È possibile parlare di democrazia con quattordicenni e quindicenni? È possibile farli discutere del rapporto che esiste tra democrazia e istruzione? Del rapporto tra mezzi di informazione e democrazia? E far loro leggere articoli e testi su temi così difficili? È possibile farlo a scuola?
Due insegnati di un Istituto tecnico ( uno di Diritto, l’altro di Italiano e Storia), ponendosi tali domande, sono arrivati alle seguente paradossale conclusione. No, non è possibile farlo. Infatti i loro studenti non sanno nulla di tutto ciò che riguarda la politica. E non vogliono saperne nulla: i giornali non li leggono e neppure riuscirebbero a capirli, se ci provassero. La politica, in definitiva, appare loro incomprensibile, inutile, sporca. Ma al tempo stesso i due insegnanti sono arrivati alla conclusione opposta. Nonostante tutto ciò, anzi proprio perché le cose stanno così, di democrazia in classe è necessario parlarne. E poi, insomma, i programmi prevedono si parli di Costituzione e di polis greca. Perché allora non anche di democrazia?
Ma come fare? Come evitare di fare noiose lezioni o predicozzi che nessuno avrebbe ascoltato? I due docenti, che poi sono gli estensori di questa nota, hanno pensato di aprire spazi di discussione in classe, prendendo spunto dall’attualità. Ben presto la discussione ha fatto emergere la necessità di indirizzare gli studenti, fornendo loro nozioni di base, spunti di discussione, letture esemplari. Poi però ci si è resi conto che per farlo in modo significativo, avremmo dovuto sottrarre molte ore alla ‘normale’ attività didattica.
La soluzione è stata quella di dar vita a un blog aperto alle due classi coinvolte nel progetto. Su http://ascuoladidemocrazia.blogspot.com dunque si sono aperti forum, si sono forniti spunti di discussione, testi, provocazioni. I temi toccati sono stati i seguenti: le qualità dei buoni politici e dei buoni cittadini, la sovranità popolare, istruzione e democrazia, cittadinanza e immigrazione, democrazia ed informazione, i giovani e la politica.
Come è andata?

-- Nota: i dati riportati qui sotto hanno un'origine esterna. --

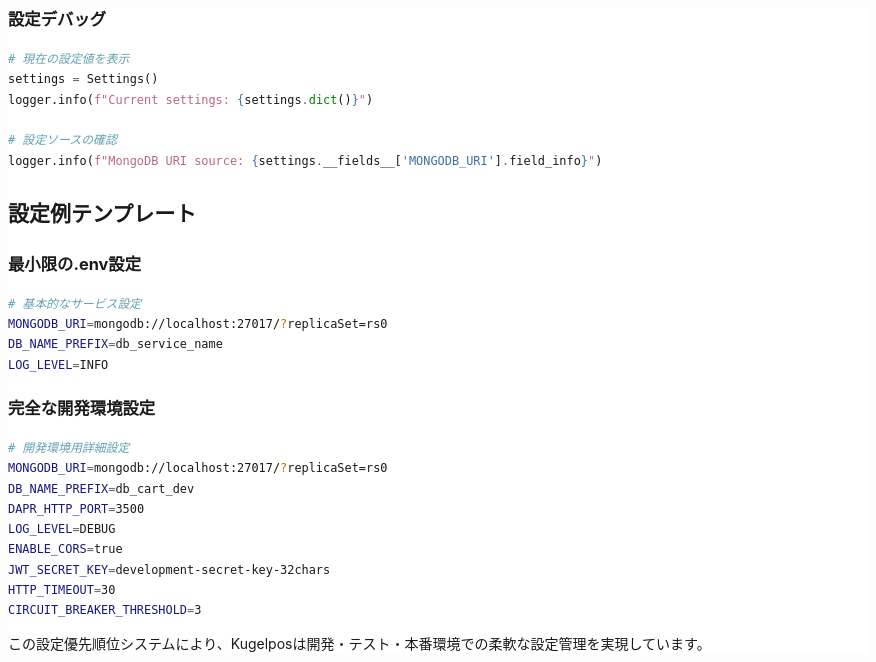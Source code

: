 ### 設定デバッグ

```python
# 現在の設定値を表示
settings = Settings()
logger.info(f"Current settings: {settings.dict()}")

# 設定ソースの確認
logger.info(f"MongoDB URI source: {settings.__fields__['MONGODB_URI'].field_info}")
```

## 設定例テンプレート

### 最小限の.env設定

```bash
# 基本的なサービス設定
MONGODB_URI=mongodb://localhost:27017/?replicaSet=rs0
DB_NAME_PREFIX=db_service_name
LOG_LEVEL=INFO
```

### 完全な開発環境設定

```bash
# 開発環境用詳細設定
MONGODB_URI=mongodb://localhost:27017/?replicaSet=rs0
DB_NAME_PREFIX=db_cart_dev
DAPR_HTTP_PORT=3500
LOG_LEVEL=DEBUG
ENABLE_CORS=true
JWT_SECRET_KEY=development-secret-key-32chars
HTTP_TIMEOUT=30
CIRCUIT_BREAKER_THRESHOLD=3
```

この設定優先順位システムにより、Kugelposは開発・テスト・本番環境での柔軟な設定管理を実現しています。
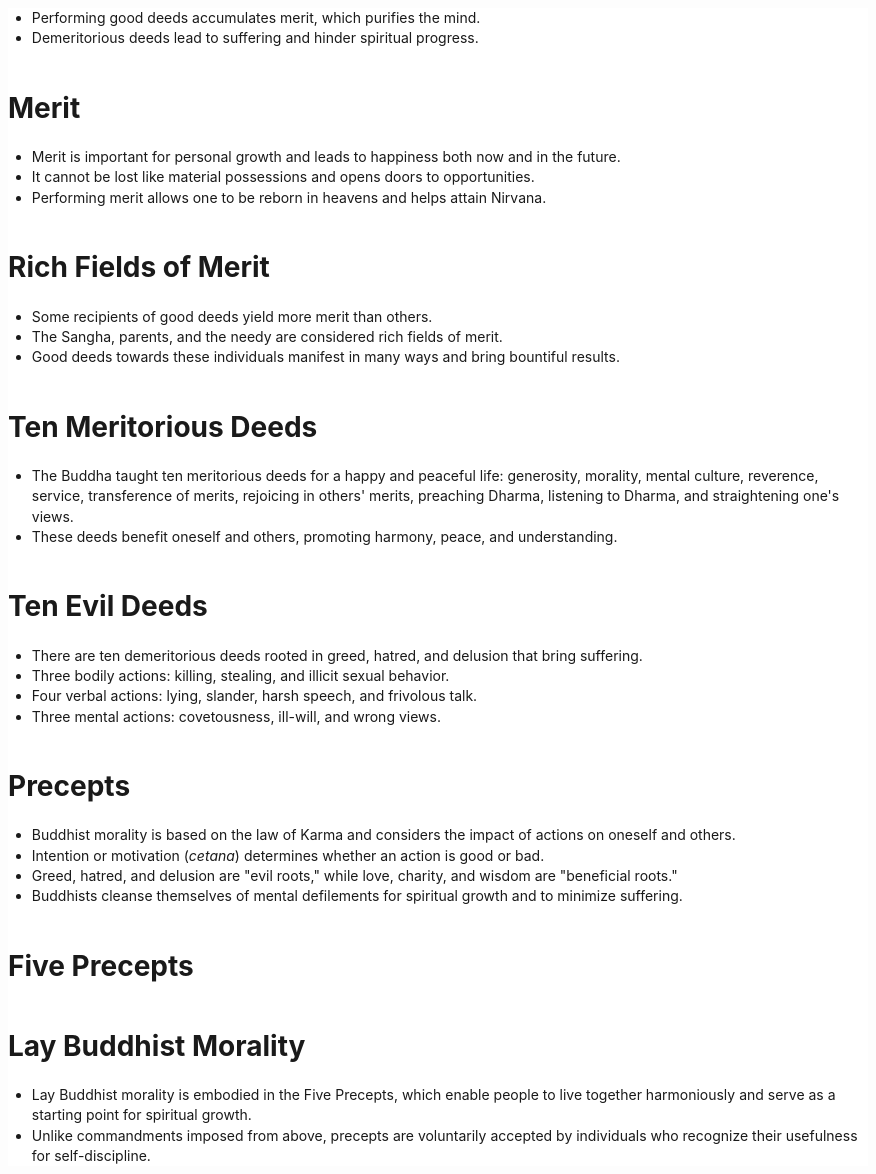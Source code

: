 
* Performing good deeds accumulates merit, which purifies the mind.
* Demeritorious deeds lead to suffering and hinder spiritual progress.

# Merit 

* Merit is important for personal growth and leads to happiness both now and in the future.
* It cannot be lost like material possessions and opens doors to opportunities.
* Performing merit allows one to be reborn in heavens and helps attain Nirvana.

# Rich Fields of Merit

* Some recipients of good deeds yield more merit than others.
* The Sangha, parents, and the needy are considered rich fields of merit.
* Good deeds towards these individuals manifest in many ways and bring bountiful results.

# Ten Meritorious Deeds

* The Buddha taught ten meritorious deeds for a happy and peaceful life: generosity, morality, mental culture, reverence, service, transference of merits, rejoicing in others' merits, preaching Dharma, listening to Dharma, and straightening one's views.
* These deeds benefit oneself and others, promoting harmony, peace, and understanding.

# Ten Evil Deeds

* There are ten demeritorious deeds rooted in greed, hatred, and delusion that bring suffering.
* Three bodily actions: killing, stealing, and illicit sexual behavior.
* Four verbal actions: lying, slander, harsh speech, and frivolous talk.
* Three mental actions: covetousness, ill-will, and wrong views.

# Precepts

* Buddhist morality is based on the law of Karma and considers the impact of actions on oneself and others.
* Intention or motivation (*cetana*) determines whether an action is good or bad.
* Greed, hatred, and delusion are "evil roots," while love, charity, and wisdom are "beneficial roots."
* Buddhists cleanse themselves of mental defilements for spiritual growth and to minimize suffering.

# Five Precepts




# Lay Buddhist Morality

* Lay Buddhist morality is embodied in the Five Precepts, which enable people to live together harmoniously and serve as a starting point for spiritual growth.
* Unlike commandments imposed from above, precepts are voluntarily accepted by individuals who recognize their usefulness for self-discipline.
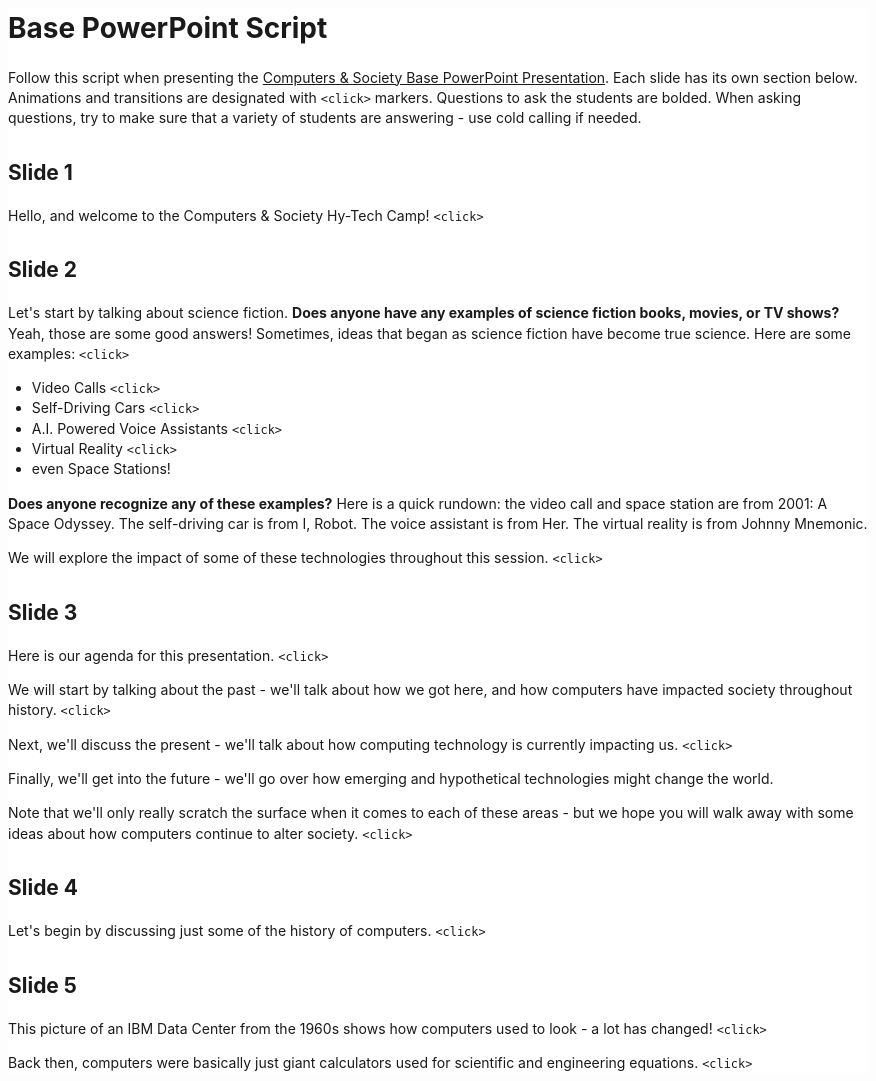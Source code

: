 # Base PowerPoint Script
Follow this script when presenting the [Computers & Society Base PowerPoint Presentation](ComputersAndSocietyBase.pptx). Each slide has its own section below. Animations and transitions are designated with `<click>` markers. Questions to ask the students are bolded. When asking questions, try to make sure that a variety of students are answering - use cold calling if needed.

## Slide 1
Hello, and welcome to the Computers & Society Hy-Tech Camp! `<click>`

## Slide 2
Let's start by talking about science fiction. **Does anyone have any examples of science fiction books, movies, or TV shows?** Yeah, those are some good answers! Sometimes, ideas that began as science fiction have become true science. Here are some examples: `<click>`

- Video Calls `<click>`
- Self-Driving Cars `<click>`
- A.I. Powered Voice Assistants `<click>`
- Virtual Reality `<click>`
- even Space Stations!

**Does anyone recognize any of these examples?** Here is a quick rundown: the video call and space station are from 2001: A Space Odyssey. The self-driving car is from I, Robot. The voice assistant is from Her. The virtual reality is from Johnny Mnemonic.

We will explore the impact of some of these technologies throughout this session. `<click>`

## Slide 3
Here is our agenda for this presentation. `<click>`

We will start by talking about the past - we'll talk about how we got here, and how computers have impacted society throughout history. `<click>`

Next, we'll discuss the present - we'll talk about how computing technology is currently impacting us. `<click>`

Finally, we'll get into the future - we'll go over how emerging and hypothetical technologies might change the world.

Note that we'll only really scratch the surface when it comes to each of these areas - but we hope you will walk away with some ideas about how computers continue to alter society. `<click>`

## Slide 4
Let's begin by discussing just some of the history of computers. `<click>`

## Slide 5
This picture of an IBM Data Center from the 1960s shows how computers used to look - a lot has changed! `<click>`

Back then, computers were basically just giant calculators used for scientific and engineering equations. `<click>`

Chi avrà la voglia di visitare il blog, o la pazienza di leggere i testi degli alunni (ne pubblichiamo alcuni a titolo esemplificativo), potrà constatare come non si sia riusciti a incidere nel profondo. Gli studenti restano spesso arroccati nelle loro posizioni, faticano persino a parlare in modo compiuto dei temi proposti.
Nonostante ciò noi sentiamo di aver lavorato bene e nella direzione giusta. Innanzi tutto il blog, fatto interagire con le discussioni in classe, si è rivelato uno strumento molto ricco e duttile. E già ci sono venute idee per un prossimo utilizzo. Poi sapevamo bene che, nel condizioni socio culturali nelle quali sia agiva, nel tempo di quattro mesi, non si poteva incidere più di tanto. Crediamo di aver zappettato un po’ di terreno, di aver piantato un seme, di aver innaffiato e concimato ben bene. Speriamo che la pianta cresca, e che trovi bravi giardinieri, tra i docenti, i giornalisti, i politici, i genitori.